风湿热 心脏病 表位 医学 免疫学 分子模拟 发病机制 自身免疫 T细胞 抗体 抗原 免疫系统 病理
作者
Luiza Guilherme,Edécio Cunha‐Neto,Verônica Coelho,R Snitcowsky,Pablo Maria Alberto Pomerantzeff,Raimunda Violante Campos de Assis,F. Pedra,Franz‐Josef Neumann,Anna Carla Goldberg,Manuel Elkín Patarroyo,F Pileggi,Jorge Kalil
出处
期刊:Circulation [Lippincott Williams & Wilkins]
卷期号:92 (3): 415-420 被引量:205
标识
DOI:10.1161/01.cir.92.3.415
摘要

Background β-Hemolytic streptococcal infection in developing countries still causes thousands of cases of rheumatic heart disease, demanding surgical valve correction. Antigenic mimicry between self and streptococcal components has been proposed as the triggering factor leading to autoimmunity in individuals with genetic susceptibility. Although heart streptococcal–M protein cross-reactive antibodies have been demonstrated, heart tissue damage seems to be T lymphocyte–dependent.
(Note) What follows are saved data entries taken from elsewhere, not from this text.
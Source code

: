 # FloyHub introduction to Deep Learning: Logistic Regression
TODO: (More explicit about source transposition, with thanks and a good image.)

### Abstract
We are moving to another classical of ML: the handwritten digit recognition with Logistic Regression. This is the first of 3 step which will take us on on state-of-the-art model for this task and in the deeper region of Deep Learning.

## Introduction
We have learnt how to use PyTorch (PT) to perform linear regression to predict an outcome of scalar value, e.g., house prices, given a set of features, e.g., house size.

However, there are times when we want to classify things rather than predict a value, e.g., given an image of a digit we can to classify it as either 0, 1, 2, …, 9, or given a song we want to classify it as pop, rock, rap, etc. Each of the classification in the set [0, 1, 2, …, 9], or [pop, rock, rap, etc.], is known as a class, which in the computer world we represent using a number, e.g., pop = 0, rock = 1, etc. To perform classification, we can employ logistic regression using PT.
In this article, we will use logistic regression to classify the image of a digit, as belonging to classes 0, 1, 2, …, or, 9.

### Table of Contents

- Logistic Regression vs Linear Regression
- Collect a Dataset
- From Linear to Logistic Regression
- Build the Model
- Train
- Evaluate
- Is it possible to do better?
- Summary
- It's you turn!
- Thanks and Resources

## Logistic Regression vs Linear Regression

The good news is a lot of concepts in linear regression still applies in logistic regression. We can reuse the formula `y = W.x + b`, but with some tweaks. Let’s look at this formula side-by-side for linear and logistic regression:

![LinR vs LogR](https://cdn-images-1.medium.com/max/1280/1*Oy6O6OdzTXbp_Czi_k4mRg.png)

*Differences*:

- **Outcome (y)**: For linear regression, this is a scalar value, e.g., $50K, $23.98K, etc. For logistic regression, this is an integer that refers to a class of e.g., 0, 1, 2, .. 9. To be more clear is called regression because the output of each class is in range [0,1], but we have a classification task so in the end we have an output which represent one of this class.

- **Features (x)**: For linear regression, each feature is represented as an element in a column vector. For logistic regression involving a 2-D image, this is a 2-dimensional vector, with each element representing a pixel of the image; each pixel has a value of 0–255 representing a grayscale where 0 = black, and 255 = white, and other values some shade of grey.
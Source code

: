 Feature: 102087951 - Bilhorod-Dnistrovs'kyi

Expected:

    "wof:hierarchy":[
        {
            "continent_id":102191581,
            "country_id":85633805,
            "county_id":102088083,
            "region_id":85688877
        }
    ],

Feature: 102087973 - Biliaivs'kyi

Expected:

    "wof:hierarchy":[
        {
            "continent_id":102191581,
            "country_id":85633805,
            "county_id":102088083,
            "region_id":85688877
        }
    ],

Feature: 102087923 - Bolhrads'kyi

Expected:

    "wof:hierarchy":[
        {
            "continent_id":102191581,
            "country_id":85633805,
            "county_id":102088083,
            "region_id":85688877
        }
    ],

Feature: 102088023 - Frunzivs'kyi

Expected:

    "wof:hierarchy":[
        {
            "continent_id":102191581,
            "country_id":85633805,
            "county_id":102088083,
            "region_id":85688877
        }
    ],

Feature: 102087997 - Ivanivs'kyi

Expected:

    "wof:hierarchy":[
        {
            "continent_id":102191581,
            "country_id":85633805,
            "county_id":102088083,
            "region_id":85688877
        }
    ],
We studied the infiltrating T lymphocytes in rheumatic heart lesions with the aim of understanding the role of cellular immune response at the site of the lesions. Methods and Results We obtained 107 T-cell clones from surgical fragments of cardiac tissue from four rheumatic heart disease patients. We tested their capacity to recognize streptococcal M protein–derived synthetic peptides and heart proteins. We found eight infiltrating T-cell clones from all four patients that simultaneously recognize streptococcal M and heart proteins. Among the M-protein sequences tested, only synthetic peptides corresponding to regions 1 through 25, 81 through 103, and 163 through 177 were simultaneously recognized with heart protein fractions. Interestingly, regions 81 through 103 and 163 through 177 have been known to bear heart cross-reactive epitopes at the antibody level. Five of these clones are CD4 + , and one is CD8 + . Conclusions The presence of heart–M protein cross-reactive T-cell clones in rheumatic heart lesions suggests their direct involvement in the pathogenesis of this disease. The dissection of protective and pathogenic epitopes of streptococcal M protein is an important step in allowing the development of a safe anti-streptococcal synthetic vaccine.